Journal of Clinical Oncology

PubMedID: 23269987

Suzuki K, Kadota K, Sima CS, Nitadori J, Rusch VW, Travis WD, Sadelain M, Adusumilli PS. Clinical impact of immune microenvironment in stage I lung adenocarcinoma: tumor interleukin-12 receptor ß2 (IL-12Rß2), IL-7R, and stromal FoxP3/CD3 ratio are independent predictors of recurrence. J Clin Oncol. 2013;31(4):490-8.
PURPOSE
Mounting evidence suggests that tumor-infiltrating immune cells have prognostic value for patients with solid organ malignancies.
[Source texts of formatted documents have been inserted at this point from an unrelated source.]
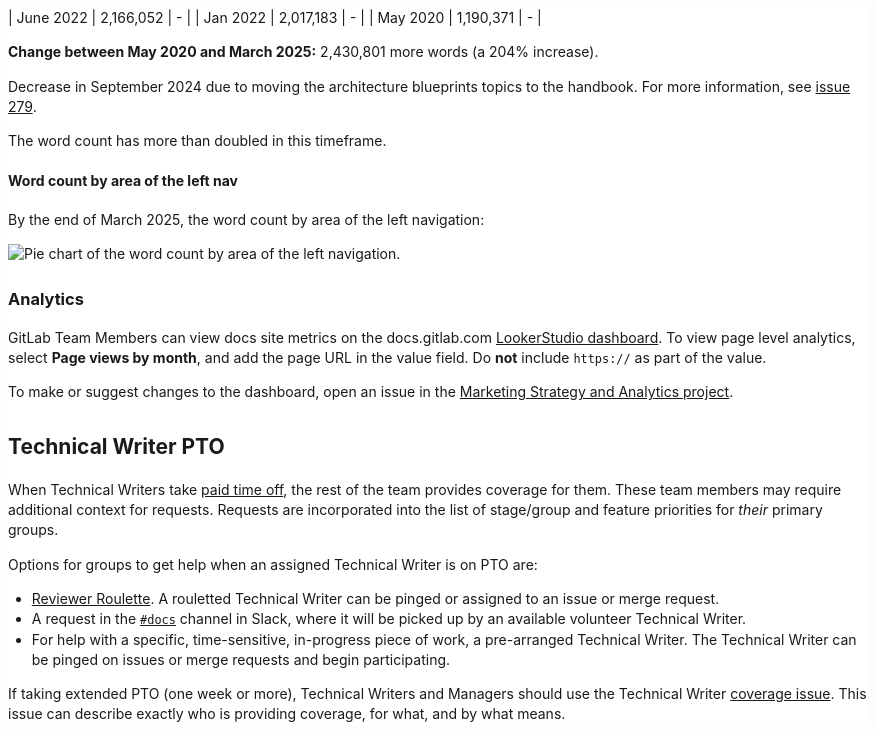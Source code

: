 | June 2022     | 2,166,052  | -           |
| Jan 2022      | 2,017,183  | -           |
| May 2020      | 1,190,371  | -           |

**Change between May 2020 and March 2025:** 2,430,801 more words (a 204% increase).

Decrease in September 2024 due to moving the architecture blueprints topics to the handbook. For more information, see [issue 279](https://gitlab.com/gitlab-com/content-sites/handbook/-/issues/279).

The word count has more than doubled in this timeframe.

#### Word count by area of the left nav

By the end of March 2025, the word count by area of the left navigation:

![Pie chart of the word count by area of the left navigation.](/images/handbook/product/ux/technical-writing/word_count_apr2025.png)

### Analytics

GitLab Team Members can view docs site metrics on the docs.gitlab.com [LookerStudio dashboard](https://lookerstudio.google.com/reporting/d6af7a2b-2aaa-4f30-8742-811e62777c93/page/IeVBD).
To view page level analytics, select **Page views by month**, and add the page URL in the value field. Do **not** include `https://` as part of the value.

To make or suggest changes to the dashboard, open an issue in the [Marketing Strategy and Analytics project](https://gitlab.com/gitlab-com/marketing/marketing-strategy-performance).

## Technical Writer PTO

When Technical Writers take [paid time off](/handbook/people-group/paid-time-off/), the rest of the team provides coverage for them.
These team members may require additional context for requests. Requests are incorporated into the list of stage/group and
feature priorities for *their* primary groups.

Options for groups to get help when an assigned Technical Writer is on PTO are:

- [Reviewer Roulette](https://gitlab-org.gitlab.io/gitlab-roulette/?sortKey=stats.avg7&order=-1&visible=maintainer%7Cdocs).
  A rouletted Technical Writer can be pinged or assigned to an issue or merge request.
- A request in the [`#docs`](https://gitlab.slack.com/archives/C16HYA2P5) channel in Slack, where it will be picked
  up by an available volunteer Technical Writer.
- For help with a specific, time-sensitive, in-progress piece of work, a pre-arranged Technical Writer. The Technical
  Writer can be pinged on issues or merge requests and begin participating.

If taking extended PTO (one week or more), Technical Writers and Managers should use the Technical Writer
[coverage issue](https://gitlab.com/gitlab-org/technical-writing/team-tasks/-/blob/main/.gitlab/issue_templates/TW_Coverage.md).
This issue can describe exactly who is providing coverage, for what, and by what means.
Our aim was to investigate the prognostic significance of the immune microenvironment in patients with stage I lung adenocarcinoma (ADC).

PATIENTS AND METHODS
Using tissue microarray and immunohistochemistry, we investigated eight types of tumor-infiltrating immune cells in the tumor nest and tumor-associated stroma as well as tumor expression of five cytokines in a uniform cohort of 956 patients with stage I lung ADC (478 each in training and validation cohorts).

RESULTS
Although a high density of stromal forkhead box P3 (FoxP3) -positive cells was associated with shorter recurrence-free probability (RFP; P = .043), the relative proportion of stromal FoxP3 to CD3 was a stronger predictor of recurrence (5-year RFP, 85% for high v 77% for low ratio; P = .004). High expression of tumor interleukin-12 receptor ß2 (IL-12Rß2) was associated with better outcome (5-year RFP, 90% for high v 80% for low expression; P = .026), whereas high expression of tumor IL-7R was associated with worse outcome (5-year RFP, 76% for high v 86% for low expression; P = .001). In multivariate analysis, these immune markers were independently associated with recurrence. Although IL-7R remained significant for poor overall survival, all the markers remained prognostic for recurrence in patients with stages IA and IB disease as well as for patients with tumors = 2 cm.

CONCLUSION
Our investigation confirms the biologic and prognostic significance of the tumor immune microenvironment for patients with stage I lung ADC and provides support for its use to stratify clinical outcome and immunotherapeutic interventions.